“That’s McDonald’s or Starbucks for us, for a snack or a latte; that’s extra,” he said. “We have way more than that. Taking a little bit of what we have and trying to help other people and change their lives — that’s the premise of it.”
A U.S. to Africa concert at the school Saturday, May 19, kick-started the fundraising with $3,500 from donations, T-shirts and auctioned student paintings. The concert featured African music by a choir of about 180 students, a Nicholasville Elementary ensemble and a group from Eastland Church of God in Lexington; it was attended by between 300 and 400 people.
Sanders said the partnership between students, teachers, parents and the parent-teacher organization had been crucial to the success of the event.
“It was really an amazing community-building event, to sense that we were a part of something together,” he said. “This is not the Matt Sanders show; this has to have everybody involved in it.”
The concert will be an annual event, Sanders said, and fundraisers earlier in the school year will also help inch closer to the goal.
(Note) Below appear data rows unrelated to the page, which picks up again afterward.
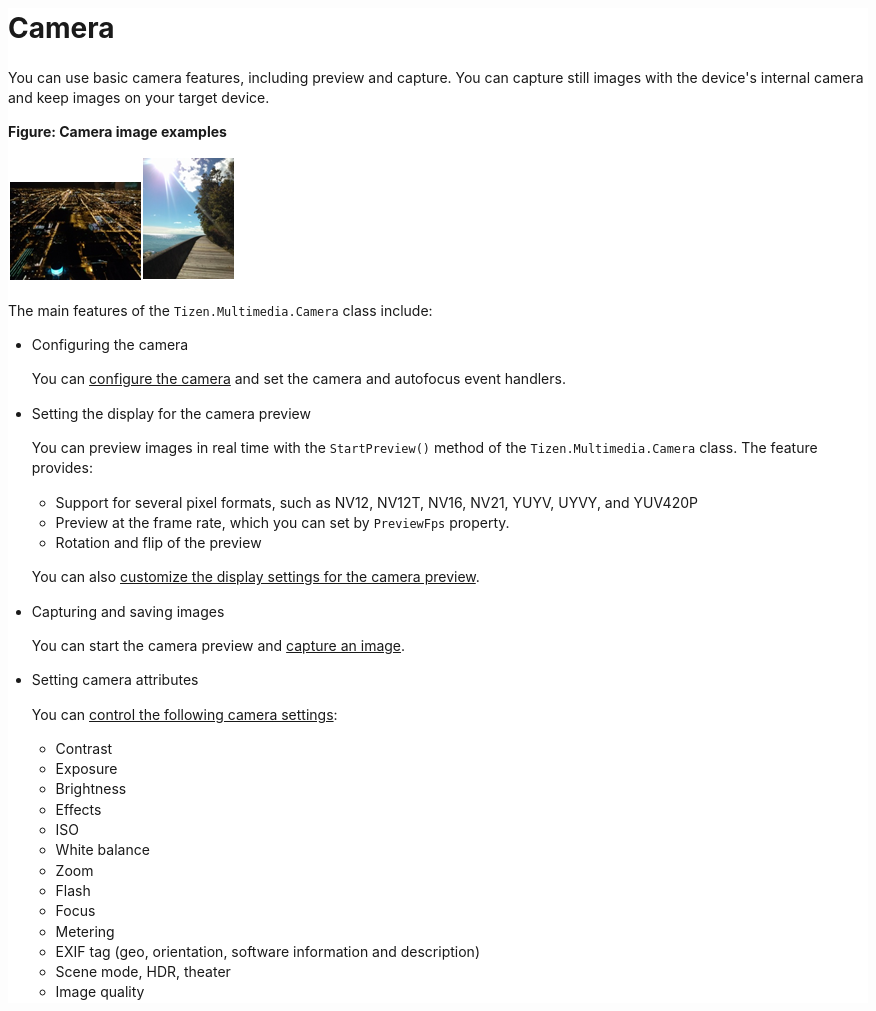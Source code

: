 # Camera


You can use basic camera features, including preview and capture. You can capture still images with the device's internal camera and keep images on your target device.

**Figure: Camera image examples**

![Camera image examples](./media/camera_images.png)

The main features of the `Tizen.Multimedia.Camera` class include:

-   Configuring the camera

    You can [configure the camera](#configuring-the-camera) and set the camera and autofocus event handlers.

-   Setting the display for the camera preview

    You can preview images in real time with the `StartPreview()` method of the `Tizen.Multimedia.Camera` class. The feature provides:

    -   Support for several pixel formats, such as NV12, NV12T, NV16, NV21, YUYV, UYVY, and YUV420P
    -   Preview at the frame rate, which you can set by `PreviewFps` property.
    -   Rotation and flip of the preview

    You can also [customize the display settings for the camera preview](#setting-the-display-for-the-camera-preview).

-   Capturing and saving images

    You can start the camera preview and [capture an image](#taking-a-photo).

-   Setting camera attributes

    You can [control the following camera settings](#setting-camera-attributes):

    -   Contrast
    -   Exposure
    -   Brightness
    -   Effects
    -   ISO
    -   White balance
    -   Zoom
    -   Flash
    -   Focus
    -   Metering
    -   EXIF tag (geo, orientation, software information and description)
    -   Scene mode, HDR, theater
    -   Image quality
He said he hopes a school could be built in Mali within three or four years; it would be named after the Jessamine County elementary school that raised the funds to make it possible.
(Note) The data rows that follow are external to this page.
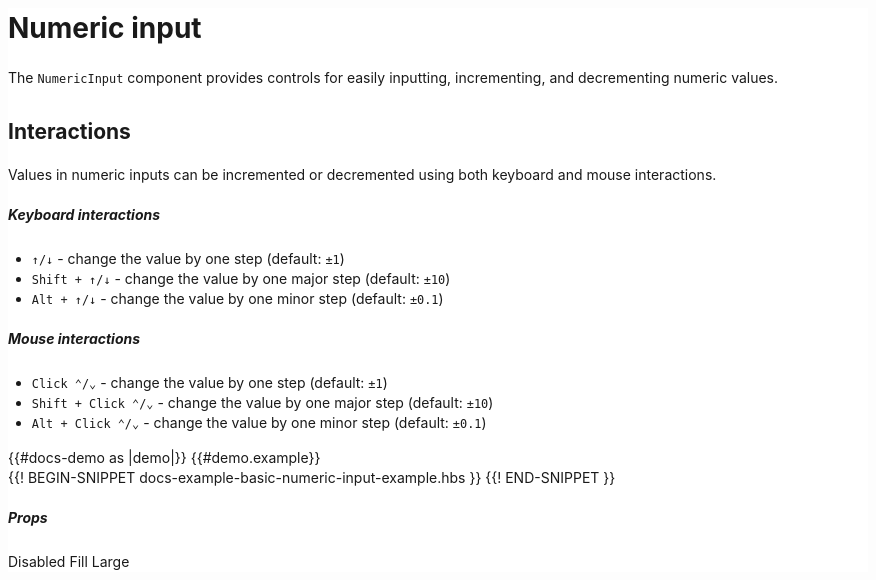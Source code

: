 # Numeric input
<div class="bp3-running-text bp3-text-large">
    <p>The <code>NumericInput</code> component provides controls for easily inputting,
        incrementing, and decrementing numeric values.</p>
</div>

## Interactions

<div class="bp3-running-text bp3-text-large">
    <p>Values in numeric inputs can be incremented or decremented using both keyboard and mouse interactions.</p>
    <h5 id="keyboard-interactions">Keyboard interactions</h5>
    <ul>
        <li><code>↑/↓</code> - change the value by one step (default: <code>±1</code>)</li>
        <li><code>Shift + ↑/↓</code> - change the value by one major step (default: <code>±10</code>)</li>
        <li><code>Alt + ↑/↓</code> - change the value by one minor step (default: <code>±0.1</code>)</li>
    </ul>
    <h5 id="mouse-interactions">Mouse interactions</h5>
    <ul>
        <li><code>Click ⌃/⌄</code> - change the value by one step (default: <code>±1</code>)</li>
        <li><code>Shift + Click ⌃/⌄</code> - change the value by one major step (default: <code>±10</code>)</li>
        <li><code>Alt + Click ⌃/⌄</code> - change the value by one minor step (default: <code>±0.1</code>)</li>
    </ul>
</div>
{{#docs-demo as |demo|}}
  {{#demo.example}}
    <div class="demo-container">
      <div
        class="docs-example-frame docs-example-frame-row"
        data-example-id="NumericInputBasicExample"
      >
        <div class="docs-example">
          {{! BEGIN-SNIPPET docs-example-basic-numeric-input-example.hbs }}
          <NumericInput
            @disabled={{disabled}}
            @large={{large}}
            @fill={{fill}}
            @leftIcon={{leftIcon}}
            @allowNumericCharactersOnly={{allowNumericCharactersOnly}}
            @selectAllOnFocus={{selectAllOnFocus}}
            @selectAllOnIncrement={{selectAllOnIncrement}}
            @min={{min}}
            @max={{max}}
            @intent={{intent}}
            @buttonPosition={{buttonPosition}}
           ></NumericInput>
          {{! END-SNIPPET }}
        </div>
        <div class="docs-example-options">
          <h5 class="bp3-heading">
            Props
          </h5>
          <Switch @onChange={{action "onSwitchChange" "disabled"}}>
            Disabled
          </Switch>
          <Switch @onChange={{action "onSwitchChange" "fill"}}>
            Fill
          </Switch>
          <Switch @onChange={{action "onSwitchChange" "large"}}>
            Large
“You end up having a sister school in Mali, on the other side of the Atlantic,” he said.
But the school structure in Africa is not the end goal, Sanders said; he hopes students in Nicholasville will be able to communicate with their counterparts in Mali and learn from their sister school while helping eradicate poverty.
And while the curriculum Sanders teaches is tones and rhythms, he hopes students learn something even more important from the project.
“When they’re my age, they’ll have forgotten a lot about the music things that I taught them — unfortunately, I just think that’s the way it’s going to be in many cases,” he said. “But if I can affect their heart and I can help them to learn that giving away and sharing with other people and serving other people is really where some of the greatest joy comes from in life — if I can affect them in that way and shape their character — then I think I will have made an even bigger difference than I would just teaching them music.”